一進一退の展開が続く中、ウォッシュバーンがインサイドで強さを見せて連続得点を奪った横浜が、59-55とわずかにリードして第3クォーターを終えた。

ハイレベルの打ち合い、勝負を分けた幻の4ポイントプレー

互いにインサイドを攻め、ハイレベルな点の奪い合いとなった最終クォーター。スクリーンを使い、マークを振り切った佐藤公威が連続3ポイントシュートを沈めれば、細谷も負けじと高確率で3ポイントシュートを返す。

残り1分35秒、ジェフリー・パーマーが3ポイントシュートを沈めて、73-74と横浜が1点差まで詰め寄る。しかし、その後のポゼッションでターンオーバーを犯してしまい、ガードナーと五十嵐圭にフリースローを与えてしまう。

残り33秒、73-78と窮地に追い込まれた状態でタイムアウトを取った横浜は、川村にボールを託す。その川村がエースの期待に応え、不十分な体勢ながらも3ポイントシュートを沈め、さらにはファールも獲得し4ポイントプレーとなるビッグプレーで、横浜ブースターの興奮は最高潮に達した。

しかし、ここで「3ポイントラインを踏んでいた」との物言い。

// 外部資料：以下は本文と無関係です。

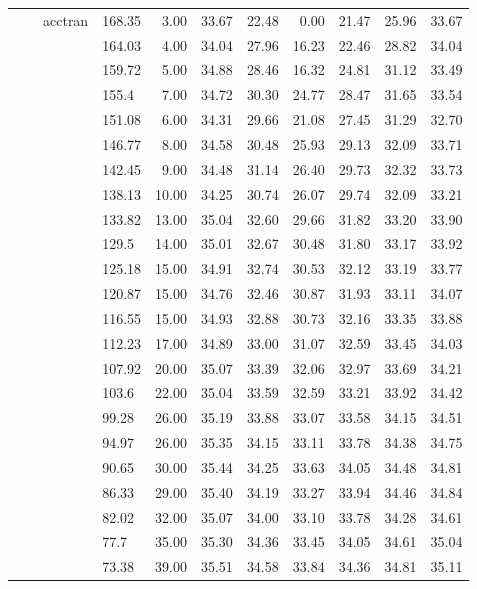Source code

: \begin{longtable}{llllrrrrrrr}
   &  & acctran & 168.35 & 3.00 & 33.67 & 22.48 & 0.00 & 21.47 & 25.96 & 33.67 \\ 
   &  &  & 164.03 & 4.00 & 34.04 & 27.96 & 16.23 & 22.46 & 28.82 & 34.04 \\ 
   &  &  & 159.72 & 5.00 & 34.88 & 28.46 & 16.32 & 24.81 & 31.12 & 33.49 \\ 
   &  &  & 155.4 & 7.00 & 34.72 & 30.30 & 24.77 & 28.47 & 31.65 & 33.54 \\ 
   &  &  & 151.08 & 6.00 & 34.31 & 29.66 & 21.08 & 27.45 & 31.29 & 32.70 \\ 
   &  &  & 146.77 & 8.00 & 34.58 & 30.48 & 25.93 & 29.13 & 32.09 & 33.71 \\ 
   &  &  & 142.45 & 9.00 & 34.48 & 31.14 & 26.40 & 29.73 & 32.32 & 33.73 \\ 
   &  &  & 138.13 & 10.00 & 34.25 & 30.74 & 26.07 & 29.74 & 32.09 & 33.21 \\ 
   &  &  & 133.82 & 13.00 & 35.04 & 32.60 & 29.66 & 31.82 & 33.20 & 33.90 \\ 
   &  &  & 129.5 & 14.00 & 35.01 & 32.67 & 30.48 & 31.80 & 33.17 & 33.92 \\ 
   &  &  & 125.18 & 15.00 & 34.91 & 32.74 & 30.53 & 32.12 & 33.19 & 33.77 \\ 
   &  &  & 120.87 & 15.00 & 34.76 & 32.46 & 30.87 & 31.93 & 33.11 & 34.07 \\ 
   &  &  & 116.55 & 15.00 & 34.93 & 32.88 & 30.73 & 32.16 & 33.35 & 33.88 \\ 
   &  &  & 112.23 & 17.00 & 34.89 & 33.00 & 31.07 & 32.59 & 33.45 & 34.03 \\ 
   &  &  & 107.92 & 20.00 & 35.07 & 33.39 & 32.06 & 32.97 & 33.69 & 34.21 \\ 
   &  &  & 103.6 & 22.00 & 35.04 & 33.59 & 32.59 & 33.21 & 33.92 & 34.42 \\ 
   &  &  & 99.28 & 26.00 & 35.19 & 33.88 & 33.07 & 33.58 & 34.15 & 34.51 \\ 
   &  &  & 94.97 & 26.00 & 35.35 & 34.15 & 33.11 & 33.78 & 34.38 & 34.75 \\ 
   &  &  & 90.65 & 30.00 & 35.44 & 34.25 & 33.63 & 34.05 & 34.48 & 34.81 \\ 
   &  &  & 86.33 & 29.00 & 35.40 & 34.19 & 33.27 & 33.94 & 34.46 & 34.84 \\ 
   &  &  & 82.02 & 32.00 & 35.07 & 34.00 & 33.10 & 33.78 & 34.28 & 34.61 \\ 
   &  &  & 77.7 & 35.00 & 35.30 & 34.36 & 33.45 & 34.05 & 34.61 & 35.04 \\ 
   &  &  & 73.38 & 39.00 & 35.51 & 34.58 & 33.84 & 34.36 & 34.81 & 35.11 \\ 

\end{longtable}
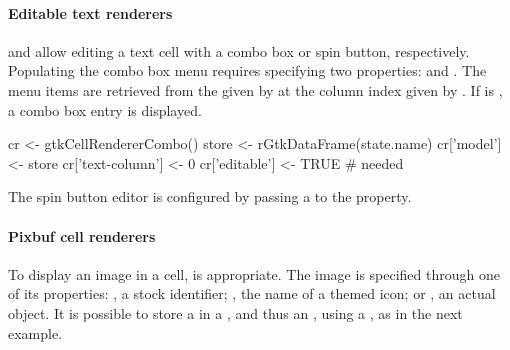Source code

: \paragraph{Editable text renderers}

 and  allow
editing a text cell with a combo box or spin button,
respectively. Populating the combo box menu requires specifying two
properties:  and . The menu items are
retrieved from the  given by  at the
column index given by .  If  is
, a combo box entry is displayed.
\begin{Schunk}
\begin{Sinput}
 cr <- gtkCellRendererCombo()
 store <- rGtkDataFrame(state.name)
 cr['model'] <- store
 cr['text-column'] <- 0
 cr['editable'] <- TRUE                  # needed
\end{Sinput}
\end{Schunk}
The spin button editor is configured by passing a
 to the  property.


\paragraph{Pixbuf cell renderers}

To display an image in a cell,  is
appropriate. The image is specified through one of its properties:
, a stock identifier; , the name of a
themed icon; or , an actual 
object. It is possible to store a  in a
, and thus an , using a
, as in the next example.



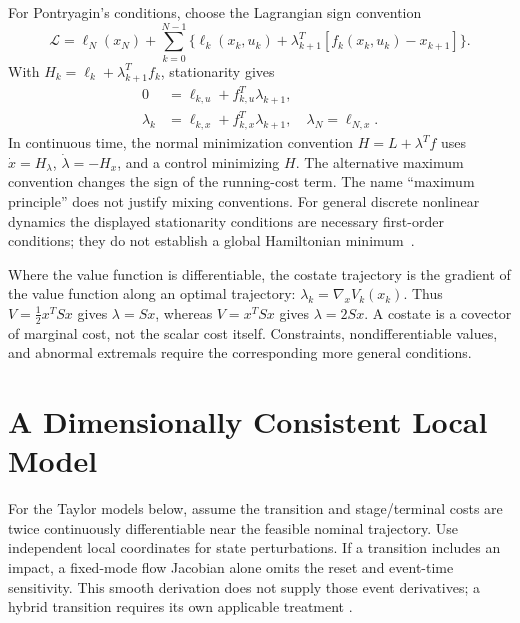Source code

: For Pontryagin's conditions, choose the Lagrangian sign convention
\begin{equation}
\mathcal L=\ell_N(x_N)+\sum_{k=0}^{N-1}
\{\ell_k(x_k,u_k)+\lambda_{k+1}^{T}[f_k(x_k,u_k)-x_{k+1}]\}.
\label{eq:ch5:lagrangian}
\end{equation}
With $H_k=\ell_k+\lambda_{k+1}^{T}f_k$, stationarity gives
\begin{align}
0&=\ell_{k,u}+f_{k,u}^{T}\lambda_{k+1},\label{eq:ch5:kkt-u}\\
\lambda_k&=\ell_{k,x}+f_{k,x}^{T}\lambda_{k+1},\quad
\lambda_N=\ell_{N,x}.\label{eq:ch5:costate-update}
\end{align}
In continuous time, the normal minimization convention $H=L+\lambda^Tf$
uses $\dot x=H_\lambda$, $\dot\lambda=-H_x$, and a control minimizing $H$.
The alternative maximum convention changes the sign of the running-cost term.
The name ``maximum principle'' does not justify mixing conventions. For
general discrete nonlinear dynamics the displayed stationarity conditions are
necessary first-order conditions; they do not establish a global Hamiltonian
minimum~\cite{pontryagin1962}.

Where the value function is differentiable, the costate trajectory is the
gradient of the value function along an optimal trajectory:
$\lambda_k=\nabla_xV_k(x_k)$. Thus $V=\tfrac12x^TSx$ gives $\lambda=Sx$,
whereas $V=x^TSx$ gives $\lambda=2Sx$. A costate is a covector of marginal
cost, not the scalar cost itself. Constraints, nondifferentiable values, and
abnormal extremals require the corresponding more general conditions.

\section{A Dimensionally Consistent Local Model}

For the Taylor models below, assume the transition and stage/terminal costs
are twice continuously differentiable near the feasible nominal trajectory.
Use independent local coordinates for state perturbations. If a transition
includes an impact, a fixed-mode flow Jacobian alone omits the reset and
event-time sensitivity. This smooth derivation does not supply those event
derivatives; a hybrid transition requires its own applicable treatment
\cite{Kong2024SaltationFoundations}.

VTR判定の結果、ラインを踏んでいたことで75-78、フリースロー1本からの再開となる。この中断でリズムを失ってしまったのか、川村がこのフリースローを落としてしまう。リバウンドをしっかり拾った新潟がその後のファールゲームを冷静に対処し、初の連勝をモノにした。

新潟の庄司和広ヘッドコーチは連勝は素直に嬉しいと語り、勝因について説明した。「特にスティーブンがディフェンスで頑張ってくれて彼もステップアップしました。また、日本人選手が少しずつですが得点に絡めるようになってきたことは収穫」

青木勇人ヘッドコーチは3748人の観客の前で結果を残せなかったことが悔しいと会見で伝えた。「いい勝負をしたとしても勝ちをプレゼントできなかったことを含め正直に悔しい。勝つチャンスはあったので、そこをモノにできなかったのがもったいなかった」

旧bjリーグを含め過去最多入場者数を記録した横浜のホーム開幕戦。結果は別としても、白熱したシーソーゲーム、豪快なダンクを含む好プレーの数々に観客も大満足の一日となったに違いない。今日も手に汗握る試合でブースターを沸かせてほしい。